KR100672686B1 - Cmos image sensor and method for manufacturing the same - Google Patents

Abstract

A CMOS image sensor and a method for manufacturing the same are provided to prevent dark current by forming an indium-diffusion region on an upper surface of a photodiode. A photodiode region(103) is formed at an active region of a substrate(101). An indium-diffused region(104) is formed on the surface of the photodiode region. An interlayer dielectric(105) is formed on the resultant structure. A color filter layer(106) is formed on the interlayer dielectric corresponding to the photodiode region. A planarization layer(107) is formed on the resultant structure. A micro-lens(108) is formed on the planarization layer corresponding to the color filter.

Description

CMOS image sensor and method for manufacturing the same

1 is an equivalent circuit diagram of a typical 4T CMOS image sensor

2 is a layout diagram showing unit pixels of a general 4T CMOS image sensor;

3A to 3E are cross-sectional views illustrating a method of manufacturing a CMOS image sensor according to the prior art.

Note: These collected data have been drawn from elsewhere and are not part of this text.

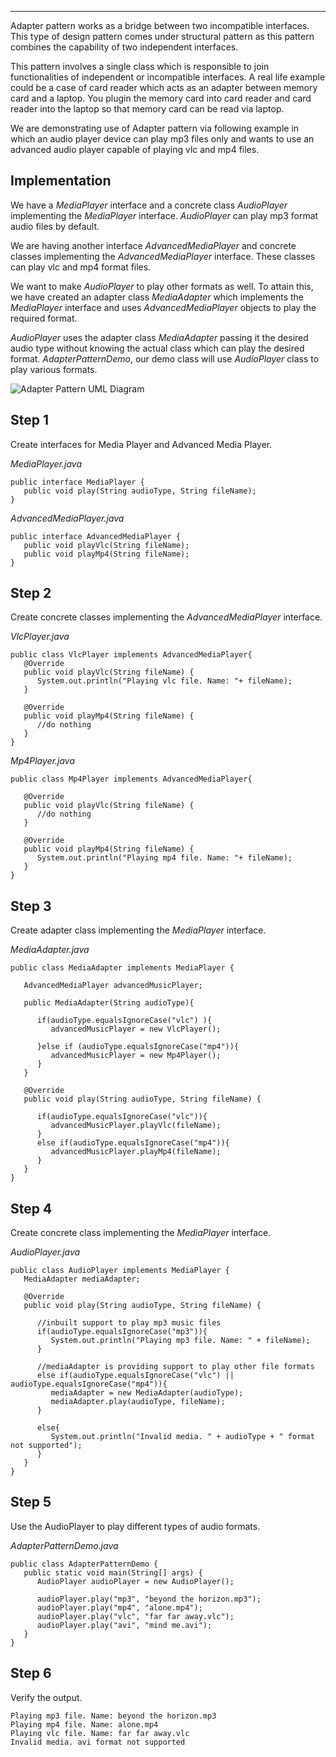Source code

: ___

  

Adapter pattern works as a bridge between two incompatible interfaces. This type of design pattern comes under structural pattern as this pattern combines the capability of two independent interfaces.

This pattern involves a single class which is responsible to join functionalities of independent or incompatible interfaces. A real life example could be a case of card reader which acts as an adapter between memory card and a laptop. You plugin the memory card into card reader and card reader into the laptop so that memory card can be read via laptop.

We are demonstrating use of Adapter pattern via following example in which an audio player device can play mp3 files only and wants to use an advanced audio player capable of playing vlc and mp4 files.

## Implementation

We have a _MediaPlayer_ interface and a concrete class _AudioPlayer_ implementing the _MediaPlayer_ interface. _AudioPlayer_ can play mp3 format audio files by default.

We are having another interface _AdvancedMediaPlayer_ and concrete classes implementing the _AdvancedMediaPlayer_ interface. These classes can play vlc and mp4 format files.

We want to make _AudioPlayer_ to play other formats as well. To attain this, we have created an adapter class _MediaAdapter_ which implements the _MediaPlayer_ interface and uses _AdvancedMediaPlayer_ objects to play the required format.

_AudioPlayer_ uses the adapter class _MediaAdapter_ passing it the desired audio type without knowing the actual class which can play the desired format. _AdapterPatternDemo_, our demo class will use _AudioPlayer_ class to play various formats.

![Adapter Pattern UML Diagram](https://www.tutorialspoint.com/design_pattern/images/adapter_pattern_uml_diagram.jpg)

## Step 1

Create interfaces for Media Player and Advanced Media Player.

_MediaPlayer.java_

```
public interface MediaPlayer {
   public void play(String audioType, String fileName);
}
```

_AdvancedMediaPlayer.java_

```
public interface AdvancedMediaPlayer {
   public void playVlc(String fileName);
   public void playMp4(String fileName);
}
```

## Step 2

Create concrete classes implementing the _AdvancedMediaPlayer_ interface.

_VlcPlayer.java_

```
public class VlcPlayer implements AdvancedMediaPlayer{
   @Override
   public void playVlc(String fileName) {
      System.out.println("Playing vlc file. Name: "+ fileName);
   }

   @Override
   public void playMp4(String fileName) {
      //do nothing
   }
}
```

_Mp4Player.java_

```
public class Mp4Player implements AdvancedMediaPlayer{

   @Override
   public void playVlc(String fileName) {
      //do nothing
   }

   @Override
   public void playMp4(String fileName) {
      System.out.println("Playing mp4 file. Name: "+ fileName);
   }
}
```

## Step 3

Create adapter class implementing the _MediaPlayer_ interface.

_MediaAdapter.java_

```
public class MediaAdapter implements MediaPlayer {

   AdvancedMediaPlayer advancedMusicPlayer;

   public MediaAdapter(String audioType){
   
      if(audioType.equalsIgnoreCase("vlc") ){
         advancedMusicPlayer = new VlcPlayer();
         
      }else if (audioType.equalsIgnoreCase("mp4")){
         advancedMusicPlayer = new Mp4Player();
      }
   }

   @Override
   public void play(String audioType, String fileName) {
   
      if(audioType.equalsIgnoreCase("vlc")){
         advancedMusicPlayer.playVlc(fileName);
      }
      else if(audioType.equalsIgnoreCase("mp4")){
         advancedMusicPlayer.playMp4(fileName);
      }
   }
}
```

## Step 4

Create concrete class implementing the _MediaPlayer_ interface.

_AudioPlayer.java_

```
public class AudioPlayer implements MediaPlayer {
   MediaAdapter mediaAdapter; 

   @Override
   public void play(String audioType, String fileName) {

      //inbuilt support to play mp3 music files
      if(audioType.equalsIgnoreCase("mp3")){
         System.out.println("Playing mp3 file. Name: " + fileName);
      } 
      
      //mediaAdapter is providing support to play other file formats
      else if(audioType.equalsIgnoreCase("vlc") || audioType.equalsIgnoreCase("mp4")){
         mediaAdapter = new MediaAdapter(audioType);
         mediaAdapter.play(audioType, fileName);
      }
      
      else{
         System.out.println("Invalid media. " + audioType + " format not supported");
      }
   }   
}
```

## Step 5

Use the AudioPlayer to play different types of audio formats.

_AdapterPatternDemo.java_

```
public class AdapterPatternDemo {
   public static void main(String[] args) {
      AudioPlayer audioPlayer = new AudioPlayer();

      audioPlayer.play("mp3", "beyond the horizon.mp3");
      audioPlayer.play("mp4", "alone.mp4");
      audioPlayer.play("vlc", "far far away.vlc");
      audioPlayer.play("avi", "mind me.avi");
   }
}
```

## Step 6

Verify the output.

```
Playing mp3 file. Name: beyond the horizon.mp3
Playing mp4 file. Name: alone.mp4
Playing vlc file. Name: far far away.vlc
Invalid media. avi format not supported

```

FIG. 4 is a view showing a profile in which boron ions are implanted into an upper surface of a photodiode region in manufacturing a CMOS image sensor according to the prior art; FIG.

5 shows the potential according to the profile of FIG. 4.

6 is a cross-sectional view showing a CMOS image sensor according to the present invention

7A to 7E are cross-sectional views illustrating a method of manufacturing a CMOS image sensor according to the present invention.

FIG. 8 is a view showing a profile in which indium ions are implanted into an upper surface of a photodiode region when manufacturing a CMOS image sensor according to the present invention.

9 shows the potential according to the profile of FIG. 8.

Explanation of symbols for the main parts of the drawings

101 semiconductor substrate 102 device isolation film

103: photodiode region 104: indium diffusion region

105: interlayer insulating film 106: color filter layer

107: planarization layer 108: microlens

The present invention relates to a CMOS image sensor, and more particularly to a CMOS image sensor and a method of manufacturing the same to improve the characteristics of the image sensor.

In general, an image sensor is a semiconductor device that converts an optical image into an electrical signal, and is generally classified into a charge coupled device (CCD) and a CMOS image sensor. .

In the charge coupled device (CCD), a plurality of photo diodes (PDs) for converting a signal of light into an electrical signal are arranged in a matrix form, and the photo diodes in each vertical direction arranged in the matrix form. A plurality of vertical charge coupled device (VCCD) formed between the plurality of vertical charge coupled devices (VCCD) for vertically transferring charges generated in each photodiode, and horizontally transferring charges transferred by the respective vertical charge transfer regions; A horizontal charge coupled device (HCCD) for transmitting to the sensor and a sense amplifier (Sense Amplifier) for outputting an electrical signal by sensing the charge transmitted in the horizontal direction.

However, such a CCD has a disadvantage in that the manufacturing method is complicated because the driving method is complicated, the power consumption is large, and the multi-step photo process is required.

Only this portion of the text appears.